Instead, I am concerned that by not allowing a disparate impact cause of action under the ADEA, the majority has essentially held such plaintiffs to the heightened evidentiary standard of Washington v. Davis, 426 U.S. 229, 96 S.Ct. 2040, 48 L.Ed.2d 597 (1976), where sophisticated and concealed discrimination must be proved solely through intentional acts. The majority, however, fails to fully absorb the spirit of Justice Stevens’s concurrence in Davis that “the line between purpose and discriminatory impact is not nearly as bright, and perhaps not quite as critical, as the reader of the court’s opinion may assume.” Id. at 254, 96 S.Ct. 2040. Applied to our context, Justice Stevens’s concurrence demonstrates that the majority’s opinion, which distinguishes between intentional discrimination based on disparate treatment on the one hand and a disparate impact cause of action absent proof of intent on the other, may not be as clear as the majority seems to opine. Therefore, with regards to Part III of the majority opinion, I respectfully dissent.
. Mullin v. Raytheon Co., 164 F.3d 696, 703-04 (1st Cir.1999) cert. denied, 528 U.S. 811, 120 S.Ct. 44, 145 L.Ed.2d 40 (1999).
. DiBiase v. SmithKline Beecham Corp., 48 F.3d 719, 732 (3d Cir.1995).
. Lyon v. Ohio Educ. Ass’n and Prof'l Staff Union, 53 F.3d 135, 139 n. 5 (6th Cir.1995).
. EEOC v. Francis W. Parker School, 41 F.3d 1073, 1076-77 (7th Cir.1994).
. Ellis v. United Airlines, Inc., 73 F.3d 999, 1006-07 (10th Cir.1996).
. Adams v. Fla. Power Corp., 255 F.3d 1322, 1325 (11th Cir.2001).
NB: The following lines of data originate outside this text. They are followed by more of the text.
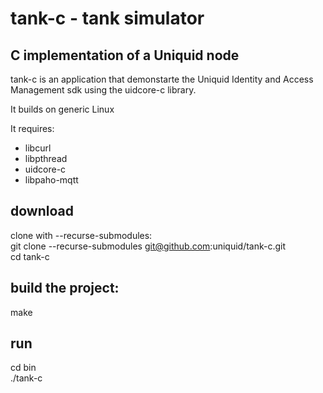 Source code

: # tank-c - tank simulator

## C implementation of a Uniquid node

tank-c is an application that demonstarte the Uniquid Identity and Access Management sdk using the uidcore-c library.

It builds on generic Linux

It requires:

* libcurl
* libpthread
* uidcore-c
* libpaho-mqtt

## download
clone with --recurse-submodules:<br>
git clone --recurse-submodules git@github.com:uniquid/tank-c.git<br>
cd tank-c
## build the project:
make
## run
cd bin<br>
./tank-c
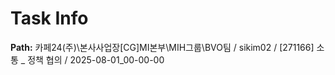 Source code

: # Task Info

**Path:** 카페24(주)\본사사업장\[CG]MI본부\MIH그룹\BVO팀 / sikim02 / [271166] 소통 _ 정책 협의 / 2025-08-01_00-00-00

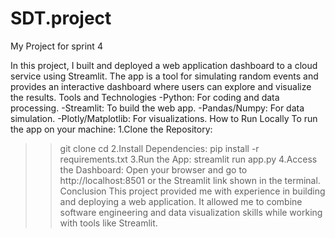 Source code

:# SDT.project
My Project for sprint 4

In this project, I built and deployed a web application dashboard to a cloud service using Streamlit. The app is a tool for simulating random events and provides an interactive dashboard where users can explore and visualize the results.
Tools and Technologies
-Python: For coding and data processing.
-Streamlit: To build the web app.
-Pandas/Numpy: For data simulation.
-Plotly/Matplotlib: For visualizations.
How to Run Locally
To run the app on your machine:
1.Clone the Repository:
>>git clone <repository-link> cd <project-folder> 
2.Install Dependencies:
>>pip install -r requirements.txt 
3.Run the App:
>>streamlit run app.py 
4.Access the Dashboard:
Open your browser and go to http://localhost:8501 or the Streamlit link shown in the terminal.
Conclusion
This project provided me with experience in building and deploying a web application. It allowed me to combine software engineering and data visualization skills while working with tools like Streamlit. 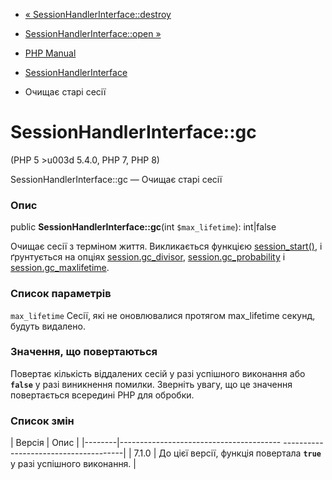 - [«
SessionHandlerInterface::destroy](sessionhandlerinterface.destroy.md)
- [SessionHandlerInterface::open »](sessionhandlerinterface.open.md)

- [PHP Manual](index.md)
- [SessionHandlerInterface](class.sessionhandlerinterface.md)
- Очищає старі сесії

# SessionHandlerInterface::gc

(PHP 5 \>u003d 5.4.0, PHP 7, PHP 8)

SessionHandlerInterface::gc — Очищає старі сесії

### Опис

public **SessionHandlerInterface::gc**(int `$max_lifetime`): int\|false

Очищає сесії з терміном життя. Викликається функцією
[session_start()](function.session-start.md), і ґрунтується на опціях
[session.gc_divisor](session.configuration.md#ini.session.gc-divisor),
[session.gc_probability](session.configuration.md#ini.session.gc-probability)
і
[session.gc_maxlifetime](session.configuration.md#ini.session.gc-maxlifetime).

### Список параметрів

`max_lifetime`
Сесії, які не оновлювалися протягом max_lifetime секунд, будуть
видалено.

### Значення, що повертаються

Повертає кількість віддалених сесій у разі успішного виконання або
**`false`** у разі виникнення помилки. Зверніть увагу, що це
значення повертається всередині PHP для обробки.

### Список змін

| Версія | Опис |
|--------|---------------------------------------- --------------------------------------|
| 7.1.0 | До цієї версії, функція повертала **`true`** у разі успішного виконання. |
. Title VII of the Civil Rights Act of 1964, as amended by the Civil Rights Act of 1991, provides in pertinent part:
Sec. 703. (k)(l)(A) An unlawful employment practice based on disparate impact is established under this subchapter only if— (i) a complaining party demonstrates that a respondent uses a particular employment practice that causes a disparate impact on the basis of race, color, religion, sex, or national origin and the respondent fails to demonstrate that the challenged practice is job related for the position in question and consistent with business necessity;
42 U.S.C. § 2000e-2 (2003).
. The terrn “Wirtz Report” refers to a congressional report commissioned by the former Department of Labor Secretary W. Willard Wirtz which, pursuant to section 715 of Title VII, instructed the Secretary of Labor to conduct a study with recommendations for "legislation to prevent arbitrary discrimination in employment because of age.” The origins of the ADEA’s rationales and objectives can be traced to the resulting report entitled, The Older American Worker: Age Discrimination in Employment (1965). See also EEOC, 460 U.S. at 229-31, 103 S.Ct. 1054 (tracing legislative history of the ADEA and central role of the Secretary of Labor Report).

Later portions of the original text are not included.